Story Of A Life
Childhood in Alencon (1873-1877)


Of farming and army stock, the Martin family had solid roots in Normandy and Mayenne. Brought up in a series of military camps, Louis Martin (1823-1894) thought seriously of entering a monastery. But this was not to be and he turned to clock and watchmaking instead. Zélie Guérin (1831-1877) was also unsuccessful in her attempt to enter the religious order of the Sisters of the Hótel-Dieu. She learned the Alencon lacemaking technique and soon mastered this painstaking craft. They married in 1858 and had nine children. Four, including two boys died in infancy.

Thérèse the youngest, was born on January 2, 1873. She was put out to nurse for a year and became a lively, mischievous and self-confident child. She thrived on the love which surrounded her in this Christian household; where prayer, the liturgy and practical good works formed the basis of her own ardent love of Jesus, her desire to please him and the Virgin Mary. But disaster struck suddenly, when her mother died of breast cancer in the summer of 1877.

The Martin household was a lively place. Thérèse's father, Louis, had a nickname for each of his daughters. Her mother, Zelie, wrote her relatives constantly about the joys each child gave her.
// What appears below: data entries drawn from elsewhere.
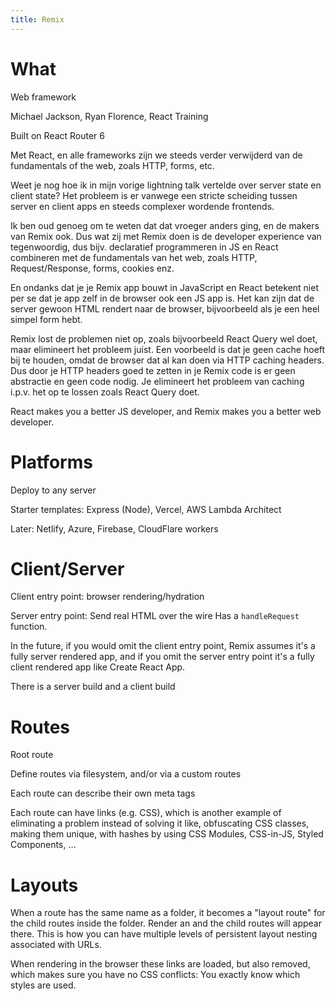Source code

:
 ```yaml
---
title: Remix
---
```


# What

Web framework

Michael Jackson, Ryan Florence, React Training

Built on React Router 6

Met React, en alle frameworks zijn we steeds verder verwijderd van de fundamentals of the web,
zoals HTTP, forms, etc. 

Weet je nog hoe ik in mijn vorige lightning talk vertelde over server state
en client state? Het probleem is er vanwege een stricte scheiding tussen server en client apps
en steeds complexer wordende frontends.

Ik ben oud genoeg om te weten dat dat vroeger anders ging, en de makers van Remix ook. Dus wat zij met Remix doen
is de developer experience van tegenwoordig, dus bijv. declaratief programmeren in JS en React combineren met de 
fundamentals van het web, zoals HTTP, Request/Response, forms, cookies enz.

En ondanks dat je je Remix app bouwt in JavaScript en React betekent niet per se dat je app zelf in de browser ook een JS app is.
Het kan zijn dat de server gewoon HTML rendert naar de browser, bijvoorbeeld als je een heel simpel form hebt.

Remix lost de problemen niet op, zoals bijvoorbeeld React Query wel doet, maar elimineert het probleem juist. Een voorbeeld is dat je geen cache hoeft bij te houden, omdat de browser dat al kan doen via HTTP caching headers. Dus door je HTTP headers goed te zetten in je Remix code is er geen abstractie en geen code nodig. Je elimineert het probleem van caching i.p.v. het op te lossen zoals React Query doet.

React makes you a better JS developer, and Remix makes you a better web developer.

# Platforms

Deploy to any server

Starter templates: Express (Node), Vercel, AWS Lambda Architect

Later: Netlify, Azure, Firebase, CloudFlare workers

# Client/Server

Client entry point: browser rendering/hydration

Server entry point: Send real HTML over the wire
Has a `handleRequest` function.

In the future, if you would omit the client entry point, Remix assumes it's a fully server rendered app, and if you
omit the server entry point it's a fully client rendered app like Create React App.

There is a server build and a client build

# Routes

Root route

Define routes via filesystem, and/or via a custom routes 

Each route can describe their own meta tags

Each route can have links (e.g. CSS), which is another example of eliminating a problem instead of solving it like, obfuscating CSS classes, making them unique, with hashes by using CSS Modules, CSS-in-JS, Styled Components, ... 

# Layouts

When a route has the same name as a folder, it becomes a "layout route" for the child routes inside the folder. Render an <Outlet /> and the child routes will appear there. This is how you can have multiple levels of persistent layout nesting associated with URLs.

When rendering in the browser these links are loaded, but also removed, which makes sure you have no CSS conflicts: You exactly know which styles are used.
Thérèse was the baby and everyone's favorite, especially her mother's. Due to Thérèse's weak and frail condition at birth, she was taken care of by a nurse for her first year and a half. Because of this care, she became a lively, mischievous and self-confident child. But Zélie was not blind to her baby's faults. Thérèse was, she wrote, "incredibly stubborn. When she has said 'no' nothing will make her change her mind. One could put her in the cellar for the whole day." Thérèse's candor appeared early and was unusual. The little one would run to her mother and confess "Mama, I hit Celine (her sister) once-but I won't do it again."
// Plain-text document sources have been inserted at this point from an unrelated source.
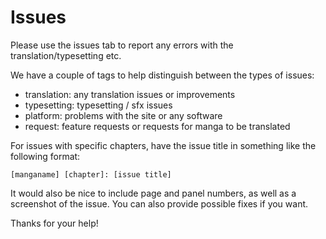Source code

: # Issues

Please use the issues tab to report any errors with the translation/typesetting etc.

We have a couple of tags to help distinguish between the types of issues:
- translation: any translation issues or improvements
- typesetting: typesetting / sfx issues
- platform: problems with the site or any software
- request: feature requests or requests for manga to be translated

For issues with specific chapters, have the issue title in something like the following format:
```
[manganame] [chapter]: [issue title]
```

It would also be nice to include page and panel numbers, as well as a screenshot of the issue. You can also provide possible fixes if you want.

Thanks for your help!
Little Therese was blond, blue-eyed, affectionate, stubborn, and alarmingly precocious. She could throw a giant-sized tantrum. Her bubbling laughter could make a gargoyle smile. In a note, Zélie advised her daughter Pauline: "She (Thérèse) flies into frightful tantrums when things don't go just right and according to her way of thinking; she rolls on the floor in desperation like one without any hope. There are times when it gets too much for her and she literally chokes. She's a nervous child, but she is very good, very intelligent, and remembers everything."

Through it all, however, Thérèse thrived on the love which surrounded her in this Christian home. It was there, that prayer, the liturgy, and practical good works formed the basis of her own ardent love of Jesus, her desire to please Him and the Virgin Mary.